» Exercise objective: Where a line holds the word "problématiques", copy it from the records.

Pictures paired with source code

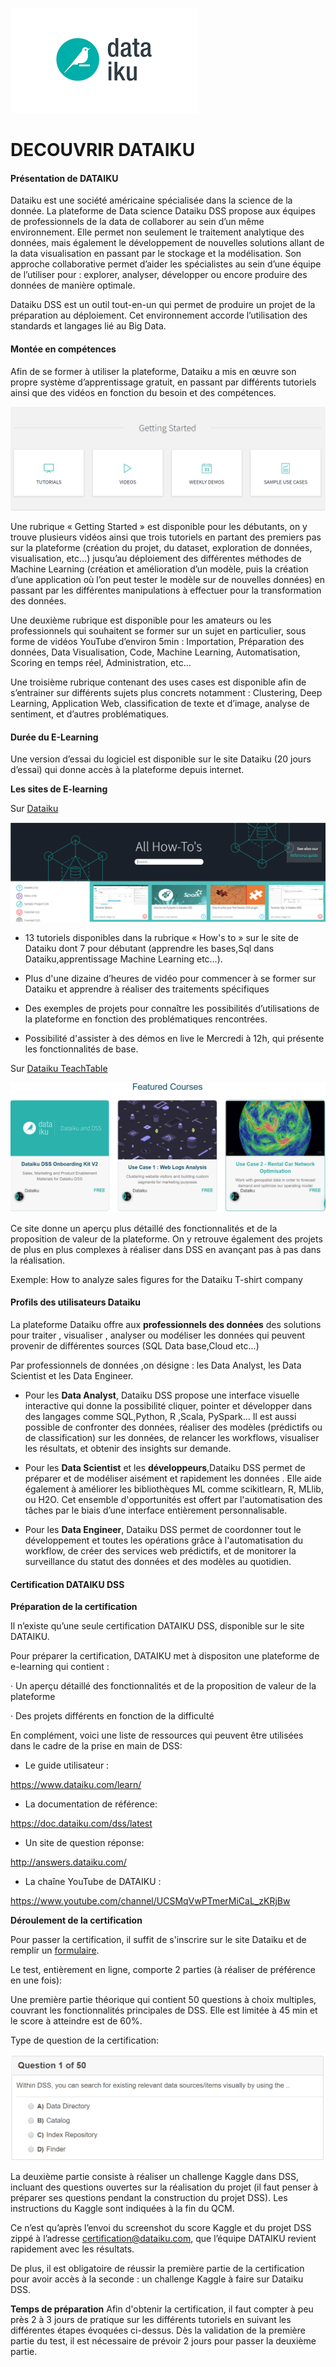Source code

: ![img_titre](images/image%20dataiku.png?raw=true)

# DECOUVRIR DATAIKU

#### Présentation de DATAIKU

Dataiku est une société américaine spécialisée dans la science de la donnée. La plateforme de Data science Dataiku DSS propose aux équipes de professionnels de la data de collaborer au sein d’un même environnement. Elle permet non seulement le traitement analytique des données, mais également le développement de nouvelles solutions allant de la data visualisation en passant par le stockage et la modélisation. Son approche collaborative permet d’aider les spécialistes au sein d’une équipe de l’utiliser pour : explorer, analyser, développer ou encore produire des données de manière optimale. 

Dataiku DSS est un outil tout-en-un qui permet de produire un projet de la préparation au déploiement. Cet environnement accorde l’utilisation des standards et langages lié au Big Data.

#### Montée en compétences

Afin de se former à utiliser la plateforme, Dataiku a mis en œuvre son propre système d’apprentissage gratuit, en passant par différents tutoriels ainsi que des vidéos en fonction du besoin et des compétences.

![img1](images/dataiku_1.png?raw=true)

Une rubrique « Getting Started » est disponible pour les débutants, on y trouve plusieurs vidéos ainsi que trois tutoriels en partant des premiers pas sur la plateforme (création du projet, du dataset, exploration de données, visualisation, etc…) jusqu’au déploiement des différentes méthodes de Machine Learning (création et  amélioration d’un modèle, puis la création d’une application où l’on peut tester le modèle sur de nouvelles données) en passant par les différentes manipulations à effectuer pour la transformation des données.

Une deuxième rubrique est disponible pour les amateurs ou les professionnels qui souhaitent se former sur un sujet en particulier, sous forme de vidéos YouTube d’environ 5min : Importation, Préparation des données, Data Visualisation, Code, Machine Learning, Automatisation, Scoring en temps réel, Administration, etc…

Une troisième rubrique contenant des uses cases est disponible afin de s’entrainer sur différents sujets plus concrets notamment : Clustering, Deep Learning, Application Web, classification de texte et d’image, analyse de sentiment, et d’autres problématiques.  

#### Durée du E-Learning

Une version d’essai du logiciel est disponible sur le site Dataiku (20 jours d’essai) qui donne accès à la plateforme depuis internet.

**Les sites de E-learning**

Sur [Dataiku](https://www.dataiku.com/learn/)

![img_alluse](images/all_how.png?raw=true)

* 13 tutoriels disponibles dans la rubrique « How's to » sur le site de Dataiku  dont 7 pour débutant (apprendre les bases,Sql dans Dataiku,apprentissage Machine Learning etc…).

* Plus d'une dizaine d’heures de vidéo pour commencer à se former sur Dataiku et apprendre à réaliser des traitements spécifiques

* Des exemples de projets pour connaître les possibilités d’utilisations de la plateforme en fonction des problématiques rencontrées.

* Possibilité d'assister à des démos en live le Mercredi à 12h, qui présente les fonctionnalités de base.

Sur [Dataiku TeachTable](http://dataiku.teachable.com)

![img_coours](images/featured_courses.png)

Ce site donne un aperçu plus détaillé des fonctionnalités et de la proposition de valeur de la plateforme. On y retrouve également des projets de plus en plus complexes à réaliser dans DSS en avançant pas à pas dans la réalisation.

Exemple: How to analyze sales figures for the Dataiku T-shirt company

#### Profils des utilisateurs Dataiku

La plateforme Dataiku offre aux **professionnels des données** des solutions pour  traiter , visualiser , analyser ou modéliser les données qui peuvent provenir de différentes sources (SQL Data base,Cloud etc...)

Par professionnels de données ,on désigne : les Data Analyst, les Data Scientist et  les Data Engineer.

* Pour les **Data Analyst**, Dataiku DSS propose une interface visuelle interactive qui donne la possibilité cliquer, pointer  et développer dans des langages comme SQL,Python, R ,Scala, PySpark... Il est aussi possible de confronter des données, réaliser des modèles (prédictifs ou de classification) sur les données, de relancer les workflows, visualiser les résultats, et obtenir des insights sur demande.

* Pour les **Data Scientist** et les **développeurs**,Dataiku DSS permet de préparer et de modéliser aisément et rapidement les données . Elle aide également à améliorer les bibliothèques ML comme scikitlearn, R, MLlib, ou H2O. Cet ensemble d'opportunités est offert par l'automatisation des tâches par le biais d’une interface entièrement personnalisable.

* Pour les **Data Engineer**, Dataiku DSS permet de coordonner tout le développement et toutes les opérations grâce à l'automatisation du workflow, de créer des services web prédictifs, et de monitorer la surveillance du statut des données et des modèles au quotidien.


#### Certification DATAIKU DSS

**Préparation de la certification**

Il n’existe qu’une seule certification DATAIKU DSS, disponible sur le site DATAIKU.

 Pour préparer la certification, DATAIKU  met à dispositon une plateforme de e-learning qui contient :

· Un aperçu détaillé des fonctionnalités et de la proposition de valeur de la plateforme

· Des projets différents en fonction de la difficulté

En complément, voici une liste de ressources qui peuvent être utilisées dans le cadre de la prise en main de DSS:

* Le guide utilisateur :

<https://www.dataiku.com/learn/>

* La documentation de référence:

<https://doc.dataiku.com/dss/latest>

* Un site de question réponse:

http://answers.dataiku.com/

* La chaîne YouTube de DATAIKU :

<https://www.youtube.com/channel/UCSMqVwPTmerMiCaL_zKRjBw>


**Déroulement de la certification**

Pour passer la certification, il suffit de s'inscrire sur le site Dataiku et de remplir un [formulaire](https://www.dataiku.com/learn/portals/online-certification.html).

Le test, entièrement en ligne, comporte 2 parties (à réaliser de préférence en une fois):

Une première partie théorique qui contient 50 questions à choix multiples, couvrant les fonctionnalités principales de DSS. Elle est limitée à 45 min et le score à atteindre est de 60%.

Type de question de la certification:

![image_1](images/Question_DATAIKU.png?raw=true)

La deuxième partie consiste à réaliser un challenge Kaggle dans DSS, incluant des questions ouvertes sur la réalisation du projet (il faut penser à préparer ses questions pendant la construction du projet DSS). Les instructions du Kaggle sont indiquées à la fin du QCM.

Ce n’est qu’après l’envoi du screenshot du score Kaggle et du projet DSS zippé à l’adresse  [certification@dataiku.com](mailto:certification@dataiku.com), que  l’équipe DATAIKU  revient rapidement avec les résultats.

 De plus, il est obligatoire de réussir la première partie de la certification pour avoir accès à la seconde : un challenge Kaggle à faire sur Dataiku DSS.
 
**Temps de préparation**
Afin d'obtenir la certification, il faut compter à peu près 2 à 3 jours de pratique sur les différents tutoriels en suivant les différentes étapes évoquées ci-dessus. Dès la validation de la première partie du test, il est nécessaire de prévoir 2 jours pour passer la deuxième partie.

» Solution below:
Une troisième rubrique contenant des uses cases est disponible afin de s’entrainer sur différents sujets plus concrets notamment : Clustering, Deep Learning, Application Web, classification de texte et d’image, analyse de sentiment, et d’autres problématiques.  
* Des exemples de projets pour connaître les possibilités d’utilisations de la plateforme en fonction des problématiques rencontrées.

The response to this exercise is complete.